A squad of assassins attack Lupin and Jigen at their inn but fail to kill them or recover the ring. Lupin leaves his calling card on the back of Jodot, the Count’s butler and chief assassin, announcing he is going to steal Clarisse. Lupin summons Goemon Ishikawa XIII to aid their quest to rescue the princess and tips off his longtime pursuer, Inspector Koichi Zenigata, to his whereabouts to provide a distraction. Zenigata’s presence and a party give Lupin enough time to sneak into the castle. There he finds his on-off lover, Fujiko Mine, posing as Clarisse’s lady-in-waiting, who tells him where the princess is being held. Lupin makes his way to Clarisse and returns her ring, vowing to help her to escape. Before he can act, the Count drops Lupin down a trapdoor into the castle’s catacombs, as Lupin had planned. Lupin mocks the Count through the ring he gave to Clarisse – a fake containing a transmitter – and the Count sends three assassins to retrieve the real ring.
Lupin encounters Zenigata, who was accidentally dropped down earlier, and they form a pact to help each other escape. After overpowering the assassins, they escape into a room full of printing presses — the source of the counterfeits. Zenigata wants to collect evidence, but Lupin points out they must escape the castle first. They start a fire as a distraction and steal the Count’s autogyro. However, as they attempt to rescue Clarisse, Lupin is shot. Clarisse offers the ring to the Count in exchange for Lupin’s life. After securing the ring, the Count’s attempt at betrayal is foiled when Fujiko’s actions allow her, Lupin, and Zenigata to flee. As Lupin recovers from his injuries, Zenigata attempts to convince his superiors at Interpol to prosecute the Count for counterfeiting, but fearing political repercussions, they halt the investigation and remove him from the case. Meanwhile, Lupin intends to stop the wedding and rescue the princess. He also reveals his reasons for rescuing Clarisse to Jigen, Goemon and her family’s former gardener — as a young girl, she had saved his life during his unsuccessful first attempt to find the treasure of Cagliostro Castle ten years earlier. Fujiko tips off Lupin on a way to sneak into the castle, and forms a plan with Zenigata to publicly reveal the counterfeiting operation under the cover of pursuing Lupin.
The wedding with a drugged Clarisse appears to go as planned, until Lupin disrupts the ceremony and, despite the Count’s precautions, makes off with both Clarisse and the Count’s rings. Meanwhile, Zenigata and his squadron arrive in the chaos, and the inspector leads Fujiko, posing as a television reporter, to the Count’s counterfeiting facility to expose the operation to the world.
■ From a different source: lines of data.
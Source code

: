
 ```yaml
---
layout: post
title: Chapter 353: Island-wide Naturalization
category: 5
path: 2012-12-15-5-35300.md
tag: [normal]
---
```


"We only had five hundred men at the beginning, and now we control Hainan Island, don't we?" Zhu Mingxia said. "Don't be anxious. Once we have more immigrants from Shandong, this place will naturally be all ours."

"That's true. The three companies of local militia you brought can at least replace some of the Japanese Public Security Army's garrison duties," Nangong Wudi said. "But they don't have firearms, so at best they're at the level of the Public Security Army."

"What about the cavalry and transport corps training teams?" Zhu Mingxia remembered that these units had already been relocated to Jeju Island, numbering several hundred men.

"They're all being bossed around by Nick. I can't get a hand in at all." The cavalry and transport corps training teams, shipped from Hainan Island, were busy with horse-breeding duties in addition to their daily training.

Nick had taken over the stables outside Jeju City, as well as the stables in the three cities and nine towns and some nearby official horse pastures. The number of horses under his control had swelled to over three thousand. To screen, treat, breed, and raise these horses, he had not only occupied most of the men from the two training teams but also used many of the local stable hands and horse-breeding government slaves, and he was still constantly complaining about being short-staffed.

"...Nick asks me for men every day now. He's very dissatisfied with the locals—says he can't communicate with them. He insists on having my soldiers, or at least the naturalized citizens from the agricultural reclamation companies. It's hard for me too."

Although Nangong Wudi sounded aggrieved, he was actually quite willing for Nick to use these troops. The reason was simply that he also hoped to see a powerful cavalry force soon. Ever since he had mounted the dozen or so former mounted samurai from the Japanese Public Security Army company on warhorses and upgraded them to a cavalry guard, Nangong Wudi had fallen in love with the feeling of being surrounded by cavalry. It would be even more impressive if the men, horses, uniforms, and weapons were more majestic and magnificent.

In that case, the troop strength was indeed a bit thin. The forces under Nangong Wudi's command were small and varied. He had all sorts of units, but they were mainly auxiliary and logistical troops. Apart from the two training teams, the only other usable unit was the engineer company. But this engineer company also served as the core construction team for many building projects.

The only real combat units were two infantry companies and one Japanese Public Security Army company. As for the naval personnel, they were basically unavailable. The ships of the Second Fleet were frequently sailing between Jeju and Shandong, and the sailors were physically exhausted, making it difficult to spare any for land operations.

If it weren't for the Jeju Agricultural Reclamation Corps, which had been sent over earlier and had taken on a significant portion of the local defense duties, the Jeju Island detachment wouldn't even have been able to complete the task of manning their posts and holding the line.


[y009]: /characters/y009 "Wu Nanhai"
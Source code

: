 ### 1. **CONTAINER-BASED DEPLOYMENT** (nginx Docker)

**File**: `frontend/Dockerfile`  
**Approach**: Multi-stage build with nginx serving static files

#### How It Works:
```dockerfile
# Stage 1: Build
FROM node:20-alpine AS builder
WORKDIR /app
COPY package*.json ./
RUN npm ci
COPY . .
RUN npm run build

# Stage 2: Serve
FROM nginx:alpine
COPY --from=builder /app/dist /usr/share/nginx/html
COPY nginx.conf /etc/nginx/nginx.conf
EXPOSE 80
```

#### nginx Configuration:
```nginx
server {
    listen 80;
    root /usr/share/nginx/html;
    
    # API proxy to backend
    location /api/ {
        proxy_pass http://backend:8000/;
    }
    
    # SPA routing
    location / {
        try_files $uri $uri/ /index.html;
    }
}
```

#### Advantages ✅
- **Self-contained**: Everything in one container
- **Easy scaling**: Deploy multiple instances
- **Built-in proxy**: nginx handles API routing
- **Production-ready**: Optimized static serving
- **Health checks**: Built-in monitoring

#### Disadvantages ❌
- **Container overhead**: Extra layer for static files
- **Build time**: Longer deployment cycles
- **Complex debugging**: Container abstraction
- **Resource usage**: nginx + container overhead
The Count pursues Lupin and Clarisse to the face of the castle’s clock tower. Lupin is forced to surrender the rings to save Clarisse, and they are both knocked into the lake surrounding the tower. After using the rings to reveal the secret of Cagliostro, the Count is killed by the mechanism unveiling the treasure. Lupin and Clarisse watch as the lake around the castle drains to reveal exquisite ancient Roman ruins — the true treasure of Cagliostro. Lupin and his friends bid farewell to Clarisse, now the rightful ruler of Cagliostro. With Zenigata pursuing them again (for the crime of “stealing Clarisse’s heart”) and Fujiko fleeing with the plates from counterfeit printing presses, Lupin and the gang drive out of Cagliostro, with the police close behind them.